- WORK INSTRUCTIONS
Please retype the data in full, exactly as given.

- DATA RECORDS
= Beginning of Section =

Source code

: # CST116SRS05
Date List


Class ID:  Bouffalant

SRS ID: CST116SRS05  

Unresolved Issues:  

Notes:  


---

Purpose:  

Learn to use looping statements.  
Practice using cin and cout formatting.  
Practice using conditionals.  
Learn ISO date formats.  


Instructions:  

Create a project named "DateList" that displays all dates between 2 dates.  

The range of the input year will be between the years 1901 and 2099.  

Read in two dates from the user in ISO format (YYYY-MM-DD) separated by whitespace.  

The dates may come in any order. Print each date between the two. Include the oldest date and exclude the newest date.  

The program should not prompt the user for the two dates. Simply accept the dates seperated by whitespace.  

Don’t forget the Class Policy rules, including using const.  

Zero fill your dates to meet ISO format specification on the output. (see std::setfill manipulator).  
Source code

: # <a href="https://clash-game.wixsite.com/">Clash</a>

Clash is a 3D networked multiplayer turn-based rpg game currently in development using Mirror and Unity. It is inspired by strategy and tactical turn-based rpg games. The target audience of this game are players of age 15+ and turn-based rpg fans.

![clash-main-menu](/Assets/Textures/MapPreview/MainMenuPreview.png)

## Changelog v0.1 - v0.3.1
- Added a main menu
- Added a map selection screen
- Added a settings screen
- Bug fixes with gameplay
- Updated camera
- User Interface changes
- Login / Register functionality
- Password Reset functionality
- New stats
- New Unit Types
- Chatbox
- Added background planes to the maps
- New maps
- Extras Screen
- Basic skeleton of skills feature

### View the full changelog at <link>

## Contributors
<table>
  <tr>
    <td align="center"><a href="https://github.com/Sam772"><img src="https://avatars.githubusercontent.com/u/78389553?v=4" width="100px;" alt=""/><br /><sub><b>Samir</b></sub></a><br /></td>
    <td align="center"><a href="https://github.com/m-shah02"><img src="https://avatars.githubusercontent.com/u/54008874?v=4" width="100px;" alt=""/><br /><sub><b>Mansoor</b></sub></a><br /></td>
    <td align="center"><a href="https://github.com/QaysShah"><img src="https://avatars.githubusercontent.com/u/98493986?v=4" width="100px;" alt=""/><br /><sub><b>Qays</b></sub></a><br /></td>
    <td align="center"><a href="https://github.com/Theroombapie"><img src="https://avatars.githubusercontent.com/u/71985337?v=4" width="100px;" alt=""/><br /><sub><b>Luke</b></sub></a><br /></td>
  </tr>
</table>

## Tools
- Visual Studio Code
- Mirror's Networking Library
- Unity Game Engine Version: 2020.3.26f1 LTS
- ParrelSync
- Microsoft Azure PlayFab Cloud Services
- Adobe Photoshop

= End of Section =

- EXERCISE ANSWER
Source code

: # CST116SRS05
Date List


Class ID:  Bouffalant

SRS ID: CST116SRS05  

Unresolved Issues:  

Notes:  


---

Purpose:  

Learn to use looping statements.  
Practice using cin and cout formatting.  
Practice using conditionals.  
Learn ISO date formats.  


Instructions:  

Create a project named "DateList" that displays all dates between 2 dates.  

The range of the input year will be between the years 1901 and 2099.  

Read in two dates from the user in ISO format (YYYY-MM-DD) separated by whitespace.  

The dates may come in any order. Print each date between the two. Include the oldest date and exclude the newest date.  

The program should not prompt the user for the two dates. Simply accept the dates seperated by whitespace.  

Don’t forget the Class Policy rules, including using const.  

Zero fill your dates to meet ISO format specification on the output. (see std::setfill manipulator).  
Source code

: # <a href="https://clash-game.wixsite.com/">Clash</a>

Clash is a 3D networked multiplayer turn-based rpg game currently in development using Mirror and Unity. It is inspired by strategy and tactical turn-based rpg games. The target audience of this game are players of age 15+ and turn-based rpg fans.

![clash-main-menu](/Assets/Textures/MapPreview/MainMenuPreview.png)

## Changelog v0.1 - v0.3.1
- Added a main menu
- Added a map selection screen
- Added a settings screen
- Bug fixes with gameplay
- Updated camera
- User Interface changes
- Login / Register functionality
- Password Reset functionality
- New stats
- New Unit Types
- Chatbox
- Added background planes to the maps
- New maps
- Extras Screen
- Basic skeleton of skills feature

### View the full changelog at <link>

## Contributors
<table>
  <tr>
    <td align="center"><a href="https://github.com/Sam772"><img src="https://avatars.githubusercontent.com/u/78389553?v=4" width="100px;" alt=""/><br /><sub><b>Samir</b></sub></a><br /></td>
    <td align="center"><a href="https://github.com/m-shah02"><img src="https://avatars.githubusercontent.com/u/54008874?v=4" width="100px;" alt=""/><br /><sub><b>Mansoor</b></sub></a><br /></td>
    <td align="center"><a href="https://github.com/QaysShah"><img src="https://avatars.githubusercontent.com/u/98493986?v=4" width="100px;" alt=""/><br /><sub><b>Qays</b></sub></a><br /></td>
    <td align="center"><a href="https://github.com/Theroombapie"><img src="https://avatars.githubusercontent.com/u/71985337?v=4" width="100px;" alt=""/><br /><sub><b>Luke</b></sub></a><br /></td>
  </tr>
</table>

## Tools
- Visual Studio Code
- Mirror's Networking Library
- Unity Game Engine Version: 2020.3.26f1 LTS
- ParrelSync
- Microsoft Azure PlayFab Cloud Services
- Adobe Photoshop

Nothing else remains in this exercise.